Imagem: Paulo JS Ferraz · BY-NC-SA · Openverse

O espaço dual algébrico de um espaço vetorial V sobre um corpo K é o conjunto de todos os funcionais lineares de V para K. Ele próprio é um espaço vetorial e é fundamental para entender a estrutura de V.

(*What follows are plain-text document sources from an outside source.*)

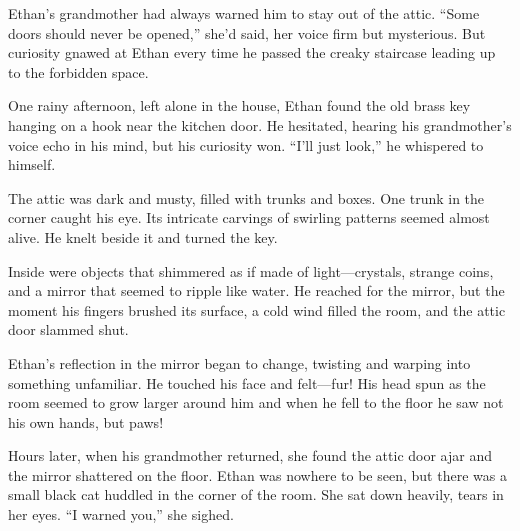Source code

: \documentclass[12pt]{article}
\begin{document}
\begin{tcolorbox}[colframe=black!60, colback=white, 
coltitle=black, colbacktitle=black!15, fonttitle=\bfseries\Large, 
title=The Key in the Attic, halign title=center, left=10pt, right=10pt, top=10pt, bottom=15pt]



Ethan’s grandmother had always warned him to stay out of the attic. “Some doors should never be opened,” she’d said, her voice firm but mysterious. But curiosity gnawed at Ethan every time he passed the creaky staircase leading up to the forbidden space.  

One rainy afternoon, left alone in the house, Ethan found the old brass key hanging on a hook near the kitchen door. He hesitated, hearing his grandmother’s voice echo in his mind, but his curiosity won. “I’ll just look,” he whispered to himself.  

The attic was dark and musty, filled with trunks and boxes. One trunk in the corner caught his eye. Its intricate carvings of swirling patterns seemed almost alive. He knelt beside it and turned the key.  

Inside were objects that shimmered as if made of light—crystals, strange coins, and a mirror that seemed to ripple like water. He reached for the mirror, but the moment his fingers brushed its surface, a cold wind filled the room, and the attic door slammed shut.  

Ethan’s reflection in the mirror began to change, twisting and warping into something unfamiliar. He touched his face and felt—fur! His head spun as the room seemed to grow larger around him and when he fell to the floor he saw not his own hands, but paws!  

Hours later, when his grandmother returned, she found the attic door ajar and the mirror shattered on the floor. Ethan was nowhere to be seen, but there was a small black cat huddled in the corner of the room. She sat down heavily, tears in her eyes. “I warned you,” she sighed.  

 
 

 

\end{tcolorbox}
\end{document}
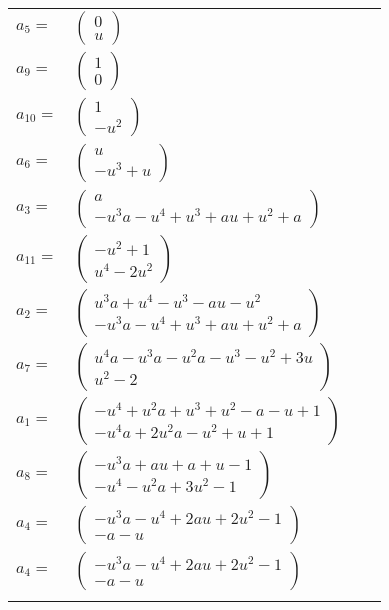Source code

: \documentclass[1p]{elsarticle_modified}
\theoremstyle{definition}
\begin{document}
\begin{tabular}{m{7pt} m{180pt} m{7pt} m{180pt} }
\flushright $a_{5}=$&$\begin{pmatrix}0\\u\end{pmatrix}$ \\
\flushright $a_{9}=$&$\begin{pmatrix}1\\0\end{pmatrix}$ \\
\flushright $a_{10}=$&$\begin{pmatrix}1\\- u^2\end{pmatrix}$ \\
\flushright $a_{6}=$&$\begin{pmatrix}u\\- u^3+u\end{pmatrix}$ \\
\flushright $a_{3}=$&$\begin{pmatrix}a\\- u^3 a- u^4+u^3+a u+u^2+a\end{pmatrix}$ \\
\flushright $a_{11}=$&$\begin{pmatrix}- u^2+1\\u^4-2 u^2\end{pmatrix}$ \\
\flushright $a_{2}=$&$\begin{pmatrix}u^3 a+u^4- u^3- a u- u^2\\- u^3 a- u^4+u^3+a u+u^2+a\end{pmatrix}$ \\
\flushright $a_{7}=$&$\begin{pmatrix}u^4 a- u^3 a- u^2 a- u^3- u^2+3 u\\u^2-2\end{pmatrix}$ \\
\flushright $a_{1}=$&$\begin{pmatrix}- u^4+u^2 a+u^3+u^2- a- u+1\\- u^4 a+2 u^2 a- u^2+u+1\end{pmatrix}$ \\
\flushright $a_{8}=$&$\begin{pmatrix}- u^3 a+a u+a+u-1\\- u^4- u^2 a+3 u^2-1\end{pmatrix}$ \\
\flushright $a_{4}=$&$\begin{pmatrix}- u^3 a- u^4+2 a u+2 u^2-1\\- a- u\end{pmatrix}$\\ \flushright $a_{4}=$&$\begin{pmatrix}- u^3 a- u^4+2 a u+2 u^2-1\\- a- u\end{pmatrix}$\\&\end{tabular}
\end{document}
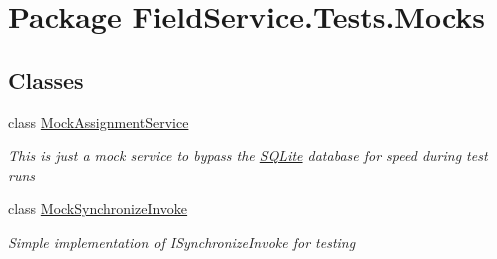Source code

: \hypertarget{namespace_field_service_1_1_tests_1_1_mocks}{\section{Package Field\+Service.\+Tests.\+Mocks}
\label{namespace_field_service_1_1_tests_1_1_mocks}
}
\subsection*{Classes}
\begin{DoxyCompactItemize}
\item 
class \hyperlink{class_field_service_1_1_tests_1_1_mocks_1_1_mock_assignment_service}{Mock\+Assignment\+Service}
\begin{DoxyCompactList}\small\item\em This is just a mock service to bypass the \hyperlink{namespace_s_q_lite}{S\+Q\+Lite} database for speed during test runs \end{DoxyCompactList}\item 
class \hyperlink{class_field_service_1_1_tests_1_1_mocks_1_1_mock_synchronize_invoke}{Mock\+Synchronize\+Invoke}
\begin{DoxyCompactList}\small\item\em Simple implementation of I\+Synchronize\+Invoke for testing \end{DoxyCompactList}\end{DoxyCompactItemize}
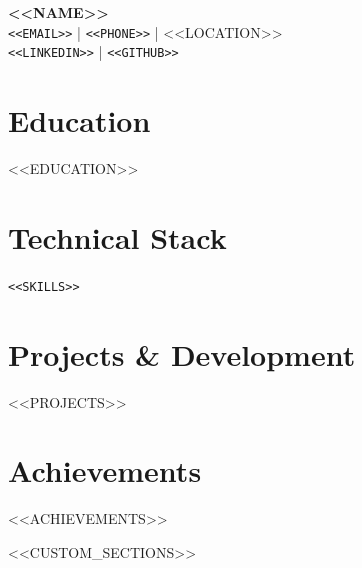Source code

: \documentclass[11pt,a4paper]{article}
\begin{document}
\begin{center}
{\Huge\bfseries\color{codegray} <<NAME>>}\\[0.3cm]
{\large\texttt{<<EMAIL>>} | \texttt{<<PHONE>>} | <<LOCATION>>}\\[0.2cm]
{\large\texttt{<<LINKEDIN>>} | \texttt{<<GITHUB>>}}
\end{center}

\vspace{0.5cm}

\section{Education}
<<EDUCATION>>

\section{Technical Stack}
\texttt{<<SKILLS>>}

\section{Projects \& Development}
<<PROJECTS>>

\section{Achievements}
\begin{itemize}[leftmargin=*]
<<ACHIEVEMENTS>>
\end{itemize}

<<CUSTOM_SECTIONS>>
\end{document}
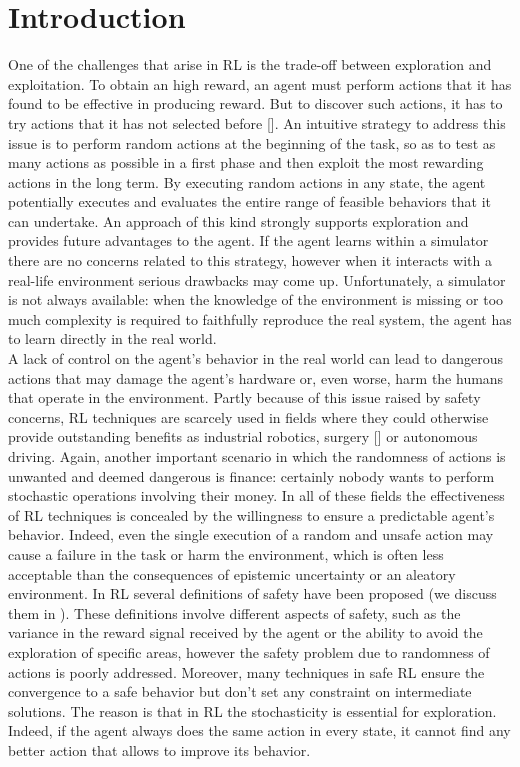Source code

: \chapter{Introduction} \label{ch:intro}

One of the challenges that arise in \acf{RL} is the trade-off between exploration and exploitation. To obtain an high reward, an agent must perform actions that it has found to be effective in producing reward. But to discover such actions, it has to try actions that it has not selected before [\cite{sutton2018reinforcement}]. An intuitive strategy to address this issue is to perform random actions at the beginning of the task, so as to test as many actions as possible in a first phase and then exploit the most rewarding actions in the long term. By executing random actions in any state, the agent potentially executes and evaluates the entire range of feasible behaviors that it can undertake. An approach of this kind strongly supports exploration and provides future advantages to the agent. If the agent learns within a simulator there are no concerns related to this strategy, however when it interacts with a real-life environment serious drawbacks may come up. Unfortunately, a simulator is not always available: when the knowledge of the environment is missing or too much complexity is required to faithfully reproduce the real system, the agent has to learn directly in the real world. \\
\newline
A lack of control on the agent's behavior in the real world can lead to dangerous actions that may damage the agent's hardware or, even worse, harm the humans that operate in the environment. Partly because of this issue raised by safety concerns, \ac{RL} techniques are scarcely used in fields where they could otherwise provide outstanding benefits as industrial robotics, surgery [\cite{baek2018PathPlanning}] or autonomous driving. Again, another important scenario in which the randomness of actions is unwanted and deemed dangerous is finance: certainly nobody wants to perform stochastic operations involving their money. In all of these fields the effectiveness of \ac{RL} techniques is concealed by the willingness to ensure a predictable agent's behavior. Indeed, even the single execution of a random and unsafe action may cause a failure in the task or harm the environment, which is often less acceptable than the consequences of epistemic uncertainty or an aleatory environment. In \ac{RL} several definitions of safety have been proposed (we discuss them in ). These definitions involve different aspects of safety, such as the variance in the reward signal received by the agent or the ability to avoid the exploration of specific areas, however the safety problem due to randomness of actions is poorly addressed. Moreover, many techniques in safe \ac{RL} ensure the convergence to a safe behavior but don't set any constraint on intermediate solutions. The reason is that in \ac{RL} the stochasticity is essential for exploration. Indeed, if the agent always does the same action in every state, it cannot find any better action that allows to improve its behavior.\\
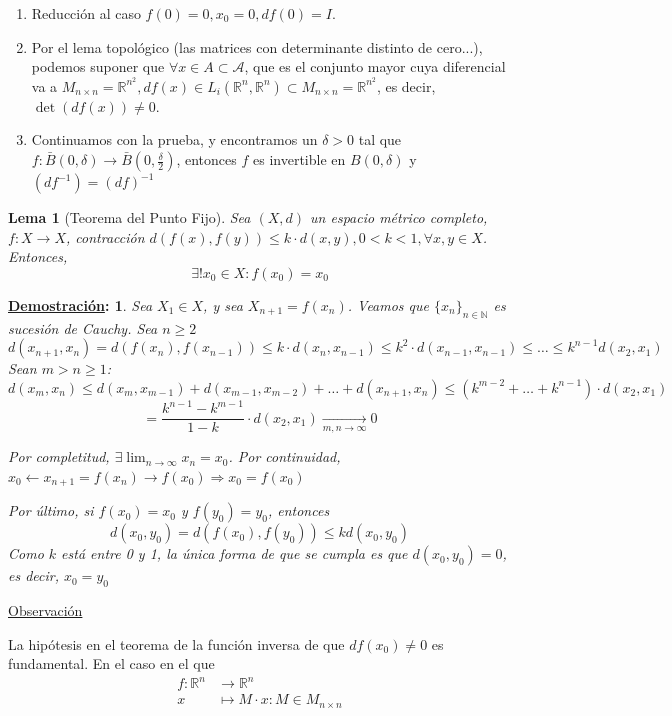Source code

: \documentclass[10pt,a4paper,openright]{book}
\theoremstyle{break}
\newtheorem*{lema}{Lema}
\newtheorem*{demo}{\underline{Demostración}:}
\begin{document}
\begin{enumerate}
\item Reducción al caso $f(0)=0, x_0 = 0, df(0) = I$.
\item Por el lema topológico (las matrices con determinante distinto de cero...), podemos suponer que $\forall x \in A \subset \mathcal{A}$, que es el conjunto mayor cuya diferencial va a $M_{n \times n} = \mathbb{R}^{n^2}, df(x) \in L_i (\mathbb{R}^n, \mathbb{R}^n) \subset M_{n \times n} = \mathbb{R}^{n^2}$, es decir, $\det(df(x)) \neq 0$.
\item Continuamos con la prueba, y encontramos un $\delta > 0$ tal que $f: \bar{B}(0, \delta) \to \bar{B}(0, \frac{\delta}{2})$, entonces $f$ es invertible en $B(0, \delta)$ y $(df^{-1}) = (df)^{-1}$
\end{enumerate}

\begin{lema}[Teorema del Punto Fijo]
Sea $(X, d)$ un espacio métrico completo, $f: X \to X$, contracción $d(f(x),f(y)) \leq k \cdot d(x,y), 0 < k < 1, \forall x,y \in X$. Entonces, $$\exists ! x_0 \in X : f(x_0) = x_0$$
\end{lema}

\begin{demo}
Sea $X_1 \in X$, y sea $X_{n+1} = f(x_n)$. Veamos que $\{x_n\}_{n \in \mathbb{N}}$ es sucesión de Cauchy. Sea $n \geq 2$
$$d(x_{n+1}, x_n) = d(f(x_n), f(x_{n-1})) \leq k \cdot d(x_n, x_{n-1}) \leq k^2 \cdot d(x_{n-1}, x_{n-1}) \leq \ldots \leq k^{n-1} d(x_2, x_1)$$ 
Sean $m > n \geq 1$:
$$d(x_m, x_n) \leq d(x_m, x_{m-1}) + d(x_{m-1}, x_{m-2}) + \ldots + d(x_{n+1}, x_n) \leq (k^{m-2} + \ldots + k^{n-1}) \cdot d(x_2, x_1)$$
$$= \frac{k^{n-1} - k^{m-1}}{1 - k} \cdot d(x_2, x_1) \xrightarrow[m,n \to \infty]{} 0$$

Por completitud, $\exists \lim_{n \to \infty} x_n = x_0$. Por continuidad, $ x_0 \leftarrow x_{n+1} = f(x_n) \to f(x_0) \Rightarrow x_0 = f(x_0)$

Por último, si $f(x_0) = x_0$ y $f(y_0) = y_0$, entonces $$d(x_0, y_0) = d(f(x_0), f(y_0)) \leq k d(x_0, y_0)$$
Como $k$ está entre 0 y 1, la única forma de que se cumpla es que $d(x_0, y_0) = 0$, es decir, $x_0 = y_0$
\end{demo}

\underline{Observación}

La hipótesis en el teorema de la función inversa de que $df(x_0) \neq 0$ es fundamental. En el caso en el que \begin{align*}
f : \mathbb{R}^n &\to \mathbb{R}^n \\ x &\mapsto M \cdot x : M \in M_{n \times n}
\end{align*}
\end{document}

O Espaço Dual é um Espaço Vetorial

O espaço dual de um espaço vetorial V sobre um corpo K, denotado V' ou V*, também é um espaço vetorial sobre o mesmo corpo. Isso é possível porque as operações de soma e multiplicação por escalar são definidas para funcionais lineares. Por exemplo, para quaisquer funcionais ϕ, ψ em V* e um escalar λ em K, a soma (ϕ + ψ)(x) é definida como ϕ(x) + ψ(x), e a multiplicação (λϕ)(x) é λϕ(x), para todo x em V. Essas definições garantem que V* satisfaça os axiomas de um espaço vetorial.

Caso de Dimensão Finita

Se V é um espaço vetorial de dimensão finita, então seu espaço dual V* possui a mesma dimensão que V. Se B = {e₁, ..., eₙ} é uma base para V, é possível construir uma base dual B* = {f₁, ..., fₙ} para V*. Cada fᵢ é um funcional linear definido de tal forma que fᵢ(eⱼ) = 1 se i=j e fᵢ(eⱼ) = 0 se i≠j. Essa propriedade demonstra a linearidade de fᵢ, pois fᵢ(x + λy) = fᵢ(x) + λfᵢ(y) para quaisquer vetores x, y em V e escalar λ em K, confirmando que cada fᵢ pertence a V*.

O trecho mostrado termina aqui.